The first national observance of Memorial Day, called Decoration Day at the time, came at the end of the Civil War when, on March 3, 1868, it was proclaimed a holiday by Commander in Chief John A. Logan of the Grand Army of the Republic (not, as far as we know, a relation of our own illustrious, late, John G. Logan), to be celebrated on May 30 when there are abundant flowers, to honor Union soldiers. The South took offense—the North had appropriated their holiday—and, in 1874, the Georgia legislature proclaimed Confederate Memorial Day a public holiday. The date of the commemoration still swung from April to mid-June, and its founding place did as well: Macon and Columbus, Georgia; Richmond, Virginia; Boalsburg, Pennsylvania; Carbondale, Illinois and 20 more metropolises all claimed the day. To solve this, in 1966 President Lyndon Johnson, with or without reason, declared the birthplace of Memorial Day to be Waterloo, New York.

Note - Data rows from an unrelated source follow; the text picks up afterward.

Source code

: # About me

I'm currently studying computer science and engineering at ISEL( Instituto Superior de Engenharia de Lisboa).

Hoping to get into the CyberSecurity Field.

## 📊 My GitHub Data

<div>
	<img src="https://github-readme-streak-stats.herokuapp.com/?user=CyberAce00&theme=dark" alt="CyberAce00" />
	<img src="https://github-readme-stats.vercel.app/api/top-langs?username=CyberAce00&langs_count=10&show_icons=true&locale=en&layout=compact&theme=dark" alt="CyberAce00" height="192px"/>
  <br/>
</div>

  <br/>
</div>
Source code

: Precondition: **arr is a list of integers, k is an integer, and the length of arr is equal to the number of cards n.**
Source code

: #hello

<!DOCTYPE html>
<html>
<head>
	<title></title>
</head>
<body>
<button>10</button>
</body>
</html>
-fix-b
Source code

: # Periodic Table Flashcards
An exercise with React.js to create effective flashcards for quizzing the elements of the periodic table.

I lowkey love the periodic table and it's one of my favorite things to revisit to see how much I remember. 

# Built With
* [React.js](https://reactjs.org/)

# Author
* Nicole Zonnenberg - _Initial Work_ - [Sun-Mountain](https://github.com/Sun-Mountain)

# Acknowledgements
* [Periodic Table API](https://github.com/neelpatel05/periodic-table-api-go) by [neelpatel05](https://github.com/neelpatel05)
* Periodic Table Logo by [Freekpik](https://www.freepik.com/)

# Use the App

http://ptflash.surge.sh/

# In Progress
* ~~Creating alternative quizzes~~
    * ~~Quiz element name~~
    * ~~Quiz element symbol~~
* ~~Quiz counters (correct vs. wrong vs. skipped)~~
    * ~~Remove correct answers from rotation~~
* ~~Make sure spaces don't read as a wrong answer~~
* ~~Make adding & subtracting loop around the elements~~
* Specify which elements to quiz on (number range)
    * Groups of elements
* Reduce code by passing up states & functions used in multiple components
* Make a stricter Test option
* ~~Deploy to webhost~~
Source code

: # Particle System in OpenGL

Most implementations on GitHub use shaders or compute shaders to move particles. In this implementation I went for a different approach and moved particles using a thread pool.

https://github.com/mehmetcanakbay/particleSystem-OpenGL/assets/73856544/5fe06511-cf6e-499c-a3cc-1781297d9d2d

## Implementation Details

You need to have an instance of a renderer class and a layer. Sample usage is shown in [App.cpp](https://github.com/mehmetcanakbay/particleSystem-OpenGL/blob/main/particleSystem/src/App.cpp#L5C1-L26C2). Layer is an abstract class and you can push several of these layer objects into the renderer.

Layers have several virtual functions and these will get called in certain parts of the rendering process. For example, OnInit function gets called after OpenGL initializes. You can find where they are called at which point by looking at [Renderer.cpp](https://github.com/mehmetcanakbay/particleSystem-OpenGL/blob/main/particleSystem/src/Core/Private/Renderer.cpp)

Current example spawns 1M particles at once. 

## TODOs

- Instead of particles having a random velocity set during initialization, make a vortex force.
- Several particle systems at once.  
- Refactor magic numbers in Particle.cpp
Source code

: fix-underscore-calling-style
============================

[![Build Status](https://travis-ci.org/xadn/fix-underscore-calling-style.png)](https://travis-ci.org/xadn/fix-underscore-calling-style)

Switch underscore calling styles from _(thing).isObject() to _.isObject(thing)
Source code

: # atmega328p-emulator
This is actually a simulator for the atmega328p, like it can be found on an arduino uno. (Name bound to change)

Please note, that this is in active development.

By the end of the 19th century Memorial Day ceremonies, still honoring specifically the 600,000 soldiers who fought and died in the Civil War, were being held on May 30 across the country, and the Army and Navy had proposed proper observance etiquette. Then, when the United States became embroiled in World War I, the day was expanded to honor those soldiers who died. This then came to include those who perished in all American wars: World War II, Korea, Vietnam and the conflicts in Iraq and Afghanistan.
In 1967 the day was officially named Memorial Day, and in 1971 our Memorial Day (at times still called Decoration Day) became a national holiday. Its date was moved to the last Monday in May, making it, along with other holidays, a three-day weekend for federal employees. In December 2000, the U.S. Congress passed the “National Moment of Remembrance Act,” which encourages all of us to take a minute to remember, at 3 p.m. local time. Happy Memorial Day.